L’effetto serra non è una costruzione astratta generata dai modelli matematici, ma una realtà che ci interessa da vicino e che percepiamo quando assistiamo all’accrescersi di episodi temporaleschi di inaudita intensità nelle nostre latitudini (le «bombe d’acqua», precipitazioni di intensità superiore a 50 mm/ora, molto rare in passato), alle inondazioni in regioni siccitose come la Puglia, alle stagioni che sembrano impazzite con risultati disastrosi sulle produzioni agricole, all’andamento stagionale insolito.
Tutti fatti collegati all’anomalo riscaldamento dell’atmosfera dovuto ad azioni antropiche incaute, con effetti sui fenomeni globali che ci appaiono lontani e che pensiamo estranei ai nostri comportamenti, quali per es. El Niño (anomalo riscaldamento delle acque superficiali del Pacifico) e La Niña (anomalo raffreddamento delle acque superficiali del Pacifico).

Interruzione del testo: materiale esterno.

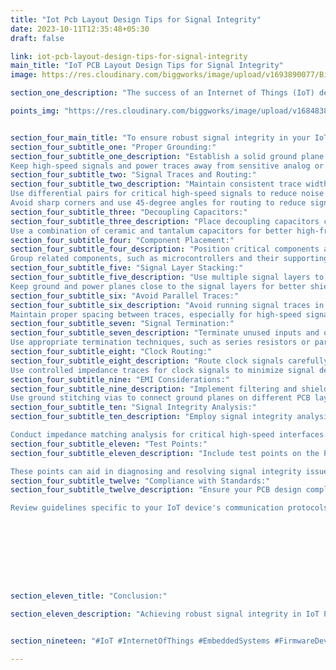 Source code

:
 ```yaml
---
title: "Iot Pcb Layout Design Tips for Signal Integrity"
date: 2023-10-11T12:35:48+05:30
draft: false

link: iot-pcb-layout-design-tips-for-signal-integrity
main_title: "IoT PCB Layout Design Tips for Signal Integrity"
image: https://res.cloudinary.com/biggworks/image/upload/v1693890077/Biggworks%20PDF%20of%20Blogs/native___cross_platform_development_h2ddzm.png

section_one_description: "The success of an Internet of Things (IoT) device often depends on the integrity of signals on its printed circuit board (PCB). Signal integrity issues can lead to data corruption, reduced performance, or even device failure."

points_img: "https://res.cloudinary.com/biggworks/image/upload/v1684838348/Group_11544_lwrsg0.png"


section_four_main_title: "To ensure robust signal integrity in your IoT PCB layout, consider these essential design tips."
section_four_subtitle_one: "Proper Grounding:"
section_four_subtitle_one_description: "Establish a solid ground plane to provide a reference for signal return paths.
Keep high-speed signals and power traces away from sensitive analog or low-speed digital areas."
section_four_subtitle_two: "Signal Traces and Routing:"
section_four_subtitle_two_description: "Maintain consistent trace widths and impedance to minimize signal reflections.
Use differential pairs for critical high-speed signals to reduce noise and crosstalk.
Avoid sharp corners and use 45-degree angles for routing to reduce signal reflections."
section_four_subtitle_three: "Decoupling Capacitors:"
section_four_subtitle_three_description: "Place decoupling capacitors close to power pins of ICs to reduce power supply noise.
Use a combination of ceramic and tantalum capacitors for better high-frequency filtering."
section_four_subtitle_four: "Component Placement:"
section_four_subtitle_four_description: "Position critical components and connectors strategically to minimize trace lengths.
Group related components, such as microcontrollers and their supporting components, closely together."
section_four_subtitle_five: "Signal Layer Stacking:"
section_four_subtitle_five_description: "Use multiple signal layers to separate sensitive analog and digital signals.
Keep ground and power planes close to the signal layers for better shielding."
section_four_subtitle_six: "Avoid Parallel Traces:"
section_four_subtitle_six_description: "Avoid running signal traces in parallel with each other, as it can lead to mutual inductance and crosstalk.
Maintain proper spacing between traces, especially for high-speed signals."
section_four_subtitle_seven: "Signal Termination:"
section_four_subtitle_seven_description: "Terminate unused inputs and outputs to prevent signal reflection.
Use appropriate termination techniques, such as series resistors or parallel termination, for high-speed signals."
section_four_subtitle_eight: "Clock Routing:"
section_four_subtitle_eight_description: "Route clock signals carefully to reduce jitter and maintain synchronization.
Use controlled impedance traces for clock signals to minimize signal degradation."
section_four_subtitle_nine: "EMI Considerations:"
section_four_subtitle_nine_description: "Implement filtering and shielding techniques to reduce electromagnetic interference (EMI).
Use ground stitching vias to connect ground planes on different PCB layers."
section_four_subtitle_ten: "Signal Integrity Analysis:"
section_four_subtitle_ten_description: "Employ signal integrity analysis tools to simulate and verify signal behavior before fabrication.

Conduct impedance matching analysis for critical high-speed interfaces."
section_four_subtitle_eleven: "Test Points:"
section_four_subtitle_eleven_description: "Include test points on the PCB for troubleshooting and signal quality measurements.

These points can aid in diagnosing and resolving signal integrity issues during testing and debugging."
section_four_subtitle_twelve: "Compliance with Standards:"
section_four_subtitle_twelve_description: "Ensure your PCB design complies with industry standards and best practices for signal integrity.

Review guidelines specific to your IoT device's communication protocols."









section_eleven_title: "Conclusion:"

section_eleven_description: "Achieving robust signal integrity in IoT PCB layout design is crucial for reliable device performance. By following these tips, you can minimize signal degradation, noise, and interference, leading to a more dependable IoT device. Thorough design, careful consideration of high-speed interfaces, and adherence to best practices are essential for successful IoT PCB layouts."


section_nineteen: "#IoT #InternetOfThings #EmbeddedSystems #FirmwareDevelopment #IoTDevelopment #IoTTechnology #EmbeddedProgramming #IoTInnovation #ConnectedDevices #EmbeddedDesign #HardwareDesign #IoTProjects #EmbeddedSolutions #IoTIndustry #FirmwareEngineering #IoTDesign #WirelessCommunication #EmbeddedSoftware #IoTApplications #IoTSecurity"

---
```


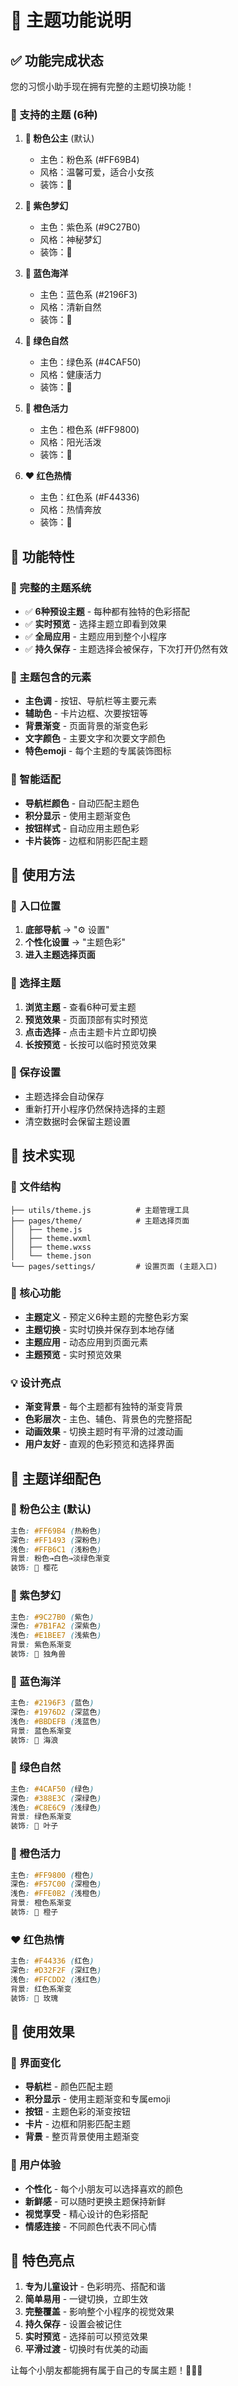 # 🎨 主题功能说明

## ✅ 功能完成状态

您的习惯小助手现在拥有完整的主题切换功能！

### 🌈 支持的主题 (6种)

1. **💖 粉色公主** (默认)
   - 主色：粉色系 (#FF69B4)
   - 风格：温馨可爱，适合小女孩
   - 装饰：🌸

2. **💜 紫色梦幻**
   - 主色：紫色系 (#9C27B0)
   - 风格：神秘梦幻
   - 装饰：🦄

3. **💙 蓝色海洋**
   - 主色：蓝色系 (#2196F3)
   - 风格：清新自然
   - 装饰：🌊

4. **💚 绿色自然**
   - 主色：绿色系 (#4CAF50)
   - 风格：健康活力
   - 装饰：🌿

5. **🧡 橙色活力**
   - 主色：橙色系 (#FF9800)
   - 风格：阳光活泼
   - 装饰：🍊

6. **❤️ 红色热情**
   - 主色：红色系 (#F44336)
   - 风格：热情奔放
   - 装饰：🌹

## 🎯 功能特性

### 📱 完整的主题系统
- ✅ **6种预设主题** - 每种都有独特的色彩搭配
- ✅ **实时预览** - 选择主题立即看到效果
- ✅ **全局应用** - 主题应用到整个小程序
- ✅ **持久保存** - 主题选择会被保存，下次打开仍然有效

### 🎨 主题包含的元素
- **主色调** - 按钮、导航栏等主要元素
- **辅助色** - 卡片边框、次要按钮等
- **背景渐变** - 页面背景的渐变色彩
- **文字颜色** - 主要文字和次要文字颜色
- **特色emoji** - 每个主题的专属装饰图标

### 🌟 智能适配
- **导航栏颜色** - 自动匹配主题色
- **积分显示** - 使用主题渐变色
- **按钮样式** - 自动应用主题色彩
- **卡片装饰** - 边框和阴影匹配主题

## 🚀 使用方法

### 📍 入口位置
1. **底部导航** → "⚙️ 设置"
2. **个性化设置** → "主题色彩"
3. **进入主题选择页面**

### 🎨 选择主题
1. **浏览主题** - 查看6种可爱主题
2. **预览效果** - 页面顶部有实时预览
3. **点击选择** - 点击主题卡片立即切换
4. **长按预览** - 长按可以临时预览效果

### 💾 保存设置
- 主题选择会自动保存
- 重新打开小程序仍然保持选择的主题
- 清空数据时会保留主题设置

## 🎯 技术实现

### 📁 文件结构
```
├── utils/theme.js          # 主题管理工具
├── pages/theme/            # 主题选择页面
│   ├── theme.js
│   ├── theme.wxml
│   ├── theme.wxss
│   └── theme.json
└── pages/settings/         # 设置页面 (主题入口)
```

### 🔧 核心功能
- **主题定义** - 预定义6种主题的完整色彩方案
- **主题切换** - 实时切换并保存到本地存储
- **主题应用** - 动态应用到页面元素
- **主题预览** - 实时预览效果

### 💡 设计亮点
- **渐变背景** - 每个主题都有独特的渐变背景
- **色彩层次** - 主色、辅色、背景色的完整搭配
- **动画效果** - 切换主题时有平滑的过渡动画
- **用户友好** - 直观的色彩预览和选择界面

## 🌈 主题详细配色

### 💖 粉色公主 (默认)
```css
主色: #FF69B4 (热粉色)
深色: #FF1493 (深粉色)
浅色: #FFB6C1 (浅粉色)
背景: 粉色→白色→淡绿色渐变
装饰: 🌸 樱花
```

### 💜 紫色梦幻
```css
主色: #9C27B0 (紫色)
深色: #7B1FA2 (深紫色)
浅色: #E1BEE7 (浅紫色)
背景: 紫色系渐变
装饰: 🦄 独角兽
```

### 💙 蓝色海洋
```css
主色: #2196F3 (蓝色)
深色: #1976D2 (深蓝色)
浅色: #BBDEFB (浅蓝色)
背景: 蓝色系渐变
装饰: 🌊 海浪
```

### 💚 绿色自然
```css
主色: #4CAF50 (绿色)
深色: #388E3C (深绿色)
浅色: #C8E6C9 (浅绿色)
背景: 绿色系渐变
装饰: 🌿 叶子
```

### 🧡 橙色活力
```css
主色: #FF9800 (橙色)
深色: #F57C00 (深橙色)
浅色: #FFE0B2 (浅橙色)
背景: 橙色系渐变
装饰: 🍊 橙子
```

### ❤️ 红色热情
```css
主色: #F44336 (红色)
深色: #D32F2F (深红色)
浅色: #FFCDD2 (浅红色)
背景: 红色系渐变
装饰: 🌹 玫瑰
```

## 🎉 使用效果

### 📱 界面变化
- **导航栏** - 颜色匹配主题
- **积分显示** - 使用主题渐变和专属emoji
- **按钮** - 主题色彩的渐变按钮
- **卡片** - 边框和阴影匹配主题
- **背景** - 整页背景使用主题渐变

### 💖 用户体验
- **个性化** - 每个小朋友可以选择喜欢的颜色
- **新鲜感** - 可以随时更换主题保持新鲜
- **视觉享受** - 精心设计的色彩搭配
- **情感连接** - 不同颜色代表不同心情

## 🌟 特色亮点

1. **专为儿童设计** - 色彩明亮、搭配和谐
2. **简单易用** - 一键切换，立即生效
3. **完整覆盖** - 影响整个小程序的视觉效果
4. **持久保存** - 设置会被记住
5. **实时预览** - 选择前可以预览效果
6. **平滑过渡** - 切换时有优美的动画

让每个小朋友都能拥有属于自己的专属主题！🌸💖✨
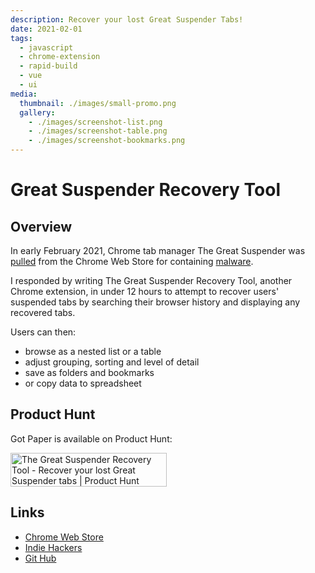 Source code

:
 ```yaml
---
description: Recover your lost Great Suspender Tabs!
date: 2021-02-01
tags:
  - javascript
  - chrome-extension
  - rapid-build
  - vue
  - ui
media:
  thumbnail: ./images/small-promo.png
  gallery:
    - ./images/screenshot-list.png
    - ./images/screenshot-table.png
    - ./images/screenshot-bookmarks.png
---
```


# Great Suspender Recovery Tool

## Overview

In early February 2021, Chrome tab manager The Great Suspender was [pulled](https://www.theverge.com/2021/2/4/22266798/chrome-blocks-the-great-suspender-disabled-malware-tab-recovery) from the Chrome Web Store for containing [malware](https://github.com/greatsuspender/thegreatsuspender/issues/1263).

I responded by writing The Great Suspender Recovery Tool, another Chrome extension, in under 12 hours to attempt to recover users' suspended tabs by searching their browser history and displaying any recovered tabs.

Users can then:

- browse as a nested list or a table
- adjust grouping, sorting and level of detail
- save as folders and bookmarks
- or copy data to spreadsheet

## Product Hunt

Got Paper is available on Product Hunt:

<a href="https://www.producthunt.com/posts/the-great-suspender-recovery-tool?utm_source=badge-featured&utm_medium=badge&utm_souce=badge-the-great-suspender-recovery-tool" target="_blank"><img src="https://api.producthunt.com/widgets/embed-image/v1/featured.svg?post_id=283498" alt="The Great Suspender Recovery Tool - Recover your lost Great Suspender tabs | Product Hunt" style="width: 250px; height: 54px;" width="250" height="54" /></a>


## Links

- [Chrome Web Store](https://chrome.google.com/webstore/detail/the-great-suspender-recov/ainlmpkfinfbbgdpimmldfdgpenmclmk)
- [Indie Hackers](https://www.indiehackers.com/product/the-great-suspender-recovery-tool)
- [Git Hub](https://github.com/davestewart/great-suspender-recovery-tool)
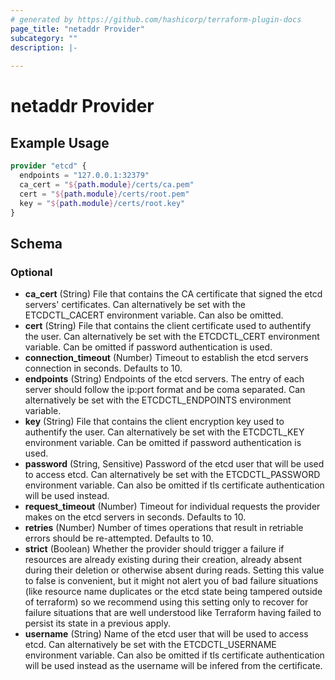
 ```yaml
---
# generated by https://github.com/hashicorp/terraform-plugin-docs
page_title: "netaddr Provider"
subcategory: ""
description: |-
  
---
```


# netaddr Provider



## Example Usage

```terraform
provider "etcd" {
  endpoints = "127.0.0.1:32379"
  ca_cert = "${path.module}/certs/ca.pem"
  cert = "${path.module}/certs/root.pem"
  key = "${path.module}/certs/root.key"
}
```

<!-- schema generated by tfplugindocs -->
## Schema

### Optional

- **ca_cert** (String) File that contains the CA certificate that signed the etcd servers' certificates. Can alternatively be set with the ETCDCTL_CACERT environment variable. Can also be omitted.
- **cert** (String) File that contains the client certificate used to authentify the user. Can alternatively be set with the ETCDCTL_CERT environment variable. Can be omitted if password authentication is used.
- **connection_timeout** (Number) Timeout to establish the etcd servers connection in seconds. Defaults to 10.
- **endpoints** (String) Endpoints of the etcd servers. The entry of each server should follow the ip:port format and be coma separated. Can alternatively be set with the ETCDCTL_ENDPOINTS environment variable.
- **key** (String) File that contains the client encryption key used to authentify the user. Can alternatively be set with the ETCDCTL_KEY environment variable. Can be omitted if password authentication is used.
- **password** (String, Sensitive) Password of the etcd user that will be used to access etcd. Can alternatively be set with the ETCDCTL_PASSWORD environment variable. Can also be omitted if tls certificate authentication will be used instead.
- **request_timeout** (Number) Timeout for individual requests the provider makes on the etcd servers in seconds. Defaults to 10.
- **retries** (Number) Number of times operations that result in retriable errors should be re-attempted. Defaults to 10.
- **strict** (Boolean) Whether the provider should trigger a failure if resources are already existing during their creation, already absent during their deletion or otherwise absent during reads. Setting this value to false is convenient, but it might not alert you of bad failure situations (like resource name duplicates or the etcd state being tampered outside of terraform) so we recommend using this setting only to recover for failure situations that are well understood like Terraform having failed to persist its state in a previous apply.
- **username** (String) Name of the etcd user that will be used to access etcd. Can alternatively be set with the ETCDCTL_USERNAME environment variable. Can also be omitted if tls certificate authentication will be used instead as the username will be infered from the certificate.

Eventi disastrosi, a seguito di precipitazioni di particolare intensità, ci colpiscono con frequenza sempre più ravvicinata (si ricordino l’alluvione di Peschici due anni fa, le inondazioni di Castellaneta, Molfetta, le bombe d’acqua a Lecce, Ostuni, Fasano, sulla SS 16 qualche settimana addietro): non possono essi rappresentare l’uragano lontano che i battiti di ala di farfalla degli oltre sette miliardi di uomini (uno tra i tanti, la diffusione abnorme dei SUV che immettono in atmosfera quasi il doppio di anidride carbonica di vetture normali) determinano? Non sono un campanello di allarme delle conseguenze del ritmo forsennato di immissioni di gas serra (GHG) nel sottile strato gassoso che circonda la terra e che costituisce l’atmosfera? Cambiare abitudini e contenere certi fenomeni non è una velleità da contesse ecologiste, come si diceva sarcasticamente in passato, ma un imperativo: prima o poi i miliardi di battiti di ala di farfalla scateneranno la tempesta perfetta. È solo questione di tempo.